Von der Festung erblickte ich runde, goldene Kuppeln einer orthodoxen Kirche auf der anderen Seite der Vardar und beschloss, sie mir anzusehen. Leider war auch sie aufgrund von Bauarbeiten geschlossen. Dafür besserte sich überraschenderweise das Wetter und die Wolken gaben den Blick auf die Gipfel der umliegenden Berge frei. Auf den Vodno, dem Hausberg Skopjes, fuhr eine Seilbahn und da ich noch jede Menge Zeit hatte, entschied ich mich für einen kleinen Aufstieg zur Talstation. Ich hätte wetten können, dass ich auf dem Weg keinem Menschen begegnen würde, aber ich traf auf mehrere Pärchen und ältere und jüngere Wanderer, die allein unterwegs waren.
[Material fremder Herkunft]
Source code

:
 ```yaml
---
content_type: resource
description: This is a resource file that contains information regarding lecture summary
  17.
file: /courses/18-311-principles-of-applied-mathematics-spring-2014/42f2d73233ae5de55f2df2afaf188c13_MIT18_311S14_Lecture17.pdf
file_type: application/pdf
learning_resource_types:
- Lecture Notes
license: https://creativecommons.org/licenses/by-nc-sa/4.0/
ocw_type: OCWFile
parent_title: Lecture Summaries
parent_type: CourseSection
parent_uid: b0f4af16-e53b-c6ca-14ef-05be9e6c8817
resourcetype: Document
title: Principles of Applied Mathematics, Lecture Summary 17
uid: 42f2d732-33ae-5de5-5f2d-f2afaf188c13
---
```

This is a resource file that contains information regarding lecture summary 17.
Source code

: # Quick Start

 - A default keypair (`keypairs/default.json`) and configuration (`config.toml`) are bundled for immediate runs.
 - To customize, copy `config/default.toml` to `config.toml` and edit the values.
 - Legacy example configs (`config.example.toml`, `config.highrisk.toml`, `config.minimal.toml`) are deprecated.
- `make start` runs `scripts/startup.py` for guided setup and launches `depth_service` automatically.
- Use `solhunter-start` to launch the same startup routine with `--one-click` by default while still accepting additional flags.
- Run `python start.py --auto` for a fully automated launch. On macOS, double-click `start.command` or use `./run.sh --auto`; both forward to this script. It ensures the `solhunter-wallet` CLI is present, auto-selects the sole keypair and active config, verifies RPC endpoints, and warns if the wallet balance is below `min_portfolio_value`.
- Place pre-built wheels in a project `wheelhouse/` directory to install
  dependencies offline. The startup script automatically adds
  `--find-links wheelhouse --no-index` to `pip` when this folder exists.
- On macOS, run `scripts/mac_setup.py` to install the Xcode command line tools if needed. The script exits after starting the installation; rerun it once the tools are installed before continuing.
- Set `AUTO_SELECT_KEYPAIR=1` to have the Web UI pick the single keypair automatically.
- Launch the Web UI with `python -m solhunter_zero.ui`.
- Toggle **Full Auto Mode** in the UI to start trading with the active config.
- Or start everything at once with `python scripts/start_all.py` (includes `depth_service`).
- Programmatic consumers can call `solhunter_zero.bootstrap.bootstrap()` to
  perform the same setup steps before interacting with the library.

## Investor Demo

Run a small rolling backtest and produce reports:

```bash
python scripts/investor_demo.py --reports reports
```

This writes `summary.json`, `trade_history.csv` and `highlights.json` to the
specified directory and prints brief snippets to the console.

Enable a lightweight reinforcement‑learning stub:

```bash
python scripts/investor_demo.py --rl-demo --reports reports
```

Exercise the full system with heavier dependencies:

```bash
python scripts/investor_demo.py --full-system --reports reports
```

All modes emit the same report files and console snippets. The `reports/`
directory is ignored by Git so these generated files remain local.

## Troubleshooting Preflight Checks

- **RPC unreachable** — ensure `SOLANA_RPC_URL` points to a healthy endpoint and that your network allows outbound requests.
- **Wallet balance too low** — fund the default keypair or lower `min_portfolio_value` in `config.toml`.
Oben angekommen stellte ich fest, dass die Seilbahn derzeit nicht fährt, so dass ich nach einer kurzen Rast wieder umkehrte. Nun ja, auf dem Abstieg gab es auch ein, zwei schöne Aussichtspunkte mit Blick auf die Stadt. Unten angekommen, machte ich mich auf den Weg zurück in den alten Basar, um dort in ein türkisches Café einzukehren.

Ich hatte mir vor meiner Abfahrt aus Hamburg auf mein Handy ein paar Informationen über die Stopps meiner Reise heruntergeladen. Beim Überprüfen der Liste an Sehenswürdigkeiten Skopjes stellte ich fest, dass ich am Mutter Theresa Gedenkhaus offenbar vorbeigegangen bin, denn es befand sich direkt neben der orthodoxen Kirche. Da es nur ein paar Minuten entfernt lag, entschied ich mich trotzdem für einen kurzen Besuch. Tatsächlich war es eine der wenigen Sehenswürdigkeiten, die in Skopje geöffnet hatte! Es gab ein paar Fotos zu sehen und Informationen über ihren beeindruckenden Lebenslauf. Sie wurde in Skopje geboren und ich fragte mich, warum der Flughafen nicht eher nach ihr benannt worden ist.